Data for analysis:
□ □ □

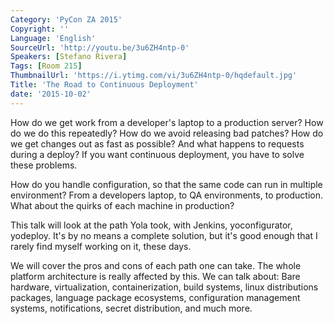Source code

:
 ```yaml
---
Category: 'PyCon ZA 2015'
Copyright: ''
Language: 'English'
SourceUrl: 'http://youtu.be/3u6ZH4ntp-0'
Speakers: [Stefano Rivera]
Tags: [Room 215]
ThumbnailUrl: 'https://i.ytimg.com/vi/3u6ZH4ntp-0/hqdefault.jpg'
Title: 'The Road to Continuous Deployment'
date: '2015-10-02'
---
```

How do we get work from a developer's laptop to a production server?
How do we do this repeatedly? How do we avoid releasing bad patches? How do we get changes out as fast as possible? And what happens to requests during a deploy? If you want continuous deployment, you have to solve these problems.

How do you handle configuration, so that the same code can run in multiple environment? From a developers laptop, to QA environments, to production. What about the quirks of each machine in production?

This talk will look at the path Yola took, with Jenkins, yoconfigurator, yodeploy. It's by no means a complete solution, but it's good enough that I rarely find myself working on it, these days.

We will cover the pros and cons of each path one can take. The whole platform architecture is really affected by this. We can talk about: Bare hardware, virtualization, containerization, build systems, linux distributions packages, language package ecosystems, configuration management systems, notifications, secret distribution, and much more.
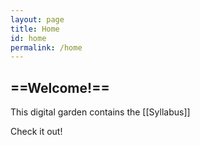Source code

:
 ```yaml
---
layout: page
title: Home
id: home
permalink: /home
---
```


## ==Welcome!==

This digital garden contains the [[Syllabus]]

Check it out!

<style>
  .wrapper {
    max-width: 46em;
  }
</style>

□ □ □

The problem: With the line containing "This digital garden contains the [[Syllabus]]" as the first, output each line through the final line of the entries above, exactly.

Exercise answer:
This digital garden contains the [[Syllabus]]

Check it out!

<style>
  .wrapper {
    max-width: 46em;
  }
</style>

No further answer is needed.